Hypersensitivity to tocilizumab or to any of the excipients.

Most common adverse reactions (incidence of at least 5%): upper respiratory tract infections, nasopharyngitis, headache, hypertension, increased ALT, injection site reactions.

Pregnancy Category- C. Animal reproduction studies have shown an adverse effect on the fetus and there are no adequate and well-controlled studies in humans, but potential benefits may warrant use of the drug in pregnant women despite potential risksLactation: Unknown whether distributed in breast milk, do not breast feed

Serious Infections- do not administer tocilizumab during an active infection, including localized infections. If a serious infection develops, interrupt tocilizumab until the infection is controlled. Gastrointestinal (GI) perforation- use with caution in patients who may be at increased risk. Hepatotoxicity- Monitor patients for signs and symptoms of hepatic injury. Modify or discontinue tocilizumab if abnormal liver tests persist or worsen or if clinical signs and symptoms of liver disease develop. Laboratory monitoring- recommended due to potential consequences of treatment-related changes in neutrophils, platelets, lipids, and liver function tests. Hypersensitivity reactions, including anaphylaxis and death have occurred. Live vaccines- Avoid use with tocilizumab.

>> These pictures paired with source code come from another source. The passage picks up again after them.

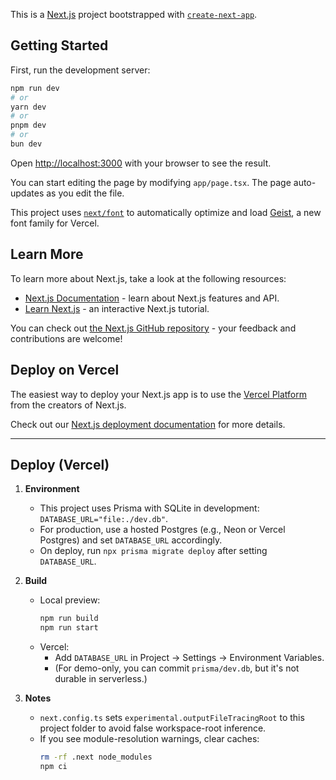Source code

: This is a [Next.js](https://nextjs.org) project bootstrapped with [`create-next-app`](https://nextjs.org/docs/app/api-reference/cli/create-next-app).

## Getting Started

First, run the development server:

```bash
npm run dev
# or
yarn dev
# or
pnpm dev
# or
bun dev
```

Open [http://localhost:3000](http://localhost:3000) with your browser to see the result.

You can start editing the page by modifying `app/page.tsx`. The page auto-updates as you edit the file.

This project uses [`next/font`](https://nextjs.org/docs/app/building-your-application/optimizing/fonts) to automatically optimize and load [Geist](https://vercel.com/font), a new font family for Vercel.

## Learn More

To learn more about Next.js, take a look at the following resources:

- [Next.js Documentation](https://nextjs.org/docs) - learn about Next.js features and API.
- [Learn Next.js](https://nextjs.org/learn) - an interactive Next.js tutorial.

You can check out [the Next.js GitHub repository](https://github.com/vercel/next.js) - your feedback and contributions are welcome!

## Deploy on Vercel

The easiest way to deploy your Next.js app is to use the [Vercel Platform](https://vercel.com/new?utm_medium=default-template&filter=next.js&utm_source=create-next-app&utm_campaign=create-next-app-readme) from the creators of Next.js.

Check out our [Next.js deployment documentation](https://nextjs.org/docs/app/building-your-application/deploying) for more details.

---

## Deploy (Vercel)

1. **Environment**
   - This project uses Prisma with SQLite in development: `DATABASE_URL="file:./dev.db"`.
   - For production, use a hosted Postgres (e.g., Neon or Vercel Postgres) and set `DATABASE_URL` accordingly.
   - On deploy, run `npx prisma migrate deploy` after setting `DATABASE_URL`.

2. **Build**
   - Local preview:
     ```bash
     npm run build
     npm run start
     ```
   - Vercel:
     - Add `DATABASE_URL` in Project → Settings → Environment Variables.
     - (For demo-only, you can commit `prisma/dev.db`, but it's not durable in serverless.)

3. **Notes**
   - `next.config.ts` sets `experimental.outputFileTracingRoot` to this project folder to avoid false workspace-root inference.
   - If you see module-resolution warnings, clear caches:
     ```bash
     rm -rf .next node_modules
     npm ci
     ```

There are limited data available on overdoses with tocilizumab. One case of accidental overdose was reported with intravenous tocilizumab in which a patient with multiple myeloma received a dose of 40 mg per kg. No adverse drug reactions were observed. No serious adverse drug reactions were observed in healthy volunteers who received single doses of up to 28 mg per kg, although all 5 patients at the highest dose of 28 mg per kg developed dose-limiting neutropenia. In case of an overdose, it is recommended that the patient be monitored for signs and symptoms of adverse reactions. Patients who develop adverse reactions should receive appropriate symptomatic treatment.

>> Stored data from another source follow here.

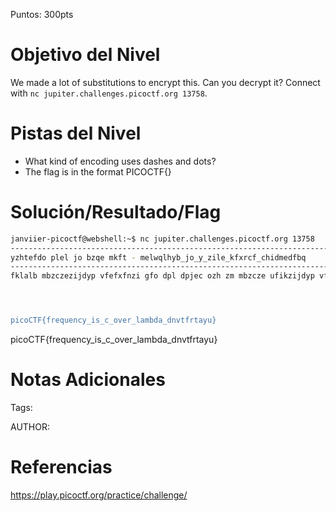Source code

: Puntos: 300pts
# Objetivo del Nivel

We made a lot of substitutions to encrypt this. Can you decrypt it? Connect with `nc jupiter.challenges.picoctf.org 13758`.
# Pistas del Nivel
- What kind of encoding uses dashes and dots?
- The flag is in the format PICOCTF{}
# Solución/Resultado/Flag

```bash
janviier-picoctf@webshell:~$ nc jupiter.challenges.picoctf.org 13758 
-------------------------------------------------------------------------------
yzhtefdo plel jo bzqe mkft - melwqlhyb_jo_y_zile_kfxrcf_chidmedfbq
-------------------------------------------------------------------------------
fklalb mbzczezijdyp vfefxfnzi gfo dpl dpjec ozh zm mbzcze ufikzijdyp vfefxfnzi, f kfhc zghle glkk vhzgh jh zqe cjodejyd jh pjo zgh cfb, fhc odjkk elxlxrlelc fxzht qo zgjht dz pjo tkzzxb fhc deftjy clfdp, gpjyp pfuulhlc dpjedllh blfeo ftz, fhc gpjyp j opfkk cloyejrl jh jdo uezule ukfyl. mze dpl uelolhd j gjkk zhkb ofb dpfd dpjo kfhczghlemze oz gl qolc dz yfkk pjx, fkdpzqtp pl pfeckb oulhd f cfb zm pjo kjml zh pjo zgh lodfdlgfo f odefhtl dbul, bld zhl uelddb melwqlhdkb dz rl xld gjdp, f dbul frslyd fhc ijyjzqo fhc fd dpl ofxl djxl olholkloo. rqd pl gfo zhl zm dpzol olholkloo uleozho gpz fel ileb glkk yfufrkl zm kzzvjht fmdle dplje gzekckb fmmfjeo, fhc, fuufelhdkb, fmdle hzdpjht lkol. mbzcze ufikzijdyp, mze jhodfhyl, rltfh gjdp hlad dz hzdpjht; pjo lodfdl gfo zm dpl oxfkklod; pl efh dz cjhl fd zdple xlh'o dfrklo, fhc mfodlhlc zh dplx fo f dzfcb, bld fd pjo clfdp jd fuulfelc dpfd pl pfc f pqhcelc dpzqofhc ezqrklo jh pfec yfop. fd dpl ofxl djxl, pl gfo fkk pjo kjml zhl zm dpl xzod olholkloo, mfhdfodjyfk mlkkzgo jh dpl gpzkl cjodejyd. j elulfd, jd gfo hzd odqujcjdbdpl xfszejdb zm dplol mfhdfodjyfk mlkkzgo fel opelgc fhc jhdlkkjtlhd lhzqtprqd sqod olholkloohloo, fhc f ulyqkjfe hfdjzhfk mzex zm jd.




picoCTF{frequency_is_c_over_lambda_dnvtfrtayu}

```

picoCTF{frequency_is_c_over_lambda_dnvtfrtayu}
# Notas Adicionales

Tags:

AUTHOR:
# Referencias

https://play.picoctf.org/practice/challenge/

Tocilizumab must be refrigerated at 2ºC to 8ºC. Do not freeze. Protect the vials, syringes, and autoinjectors from light by storage in the original package until time of use, and keep syringes and autoinjectors dry.

Drugs used for Rheumatoid Arthritis

Tocilizumab binds to both soluble and membrane-bound IL-6 receptors (sIL-6R and mIL-6R), and has been shown to inhibit IL-6-mediated signaling through these receptors. IL-6 is a pleiotropic pro-inflammatory cytokine produced by a variety of cell types including T- and B-cells, lymphocytes, monocytes and fibroblasts. IL-6 has been shown to be involved in diverse physiological processes such as T-cell activation, induction of immunoglobulin secretion, initiation of hepatic acute phase protein synthesis, and stimulation of hematopoietic precursor cell proliferation and differentiation. IL-6 is also produced by synovial and endothelial cells leading to local production of IL-6 in joints affected by inflammatory processes such as rheumatoid arthritis.

Based on animal data, may cause fetal harm. Discontinue drug or nursing taking into consideration importance of drug to mother.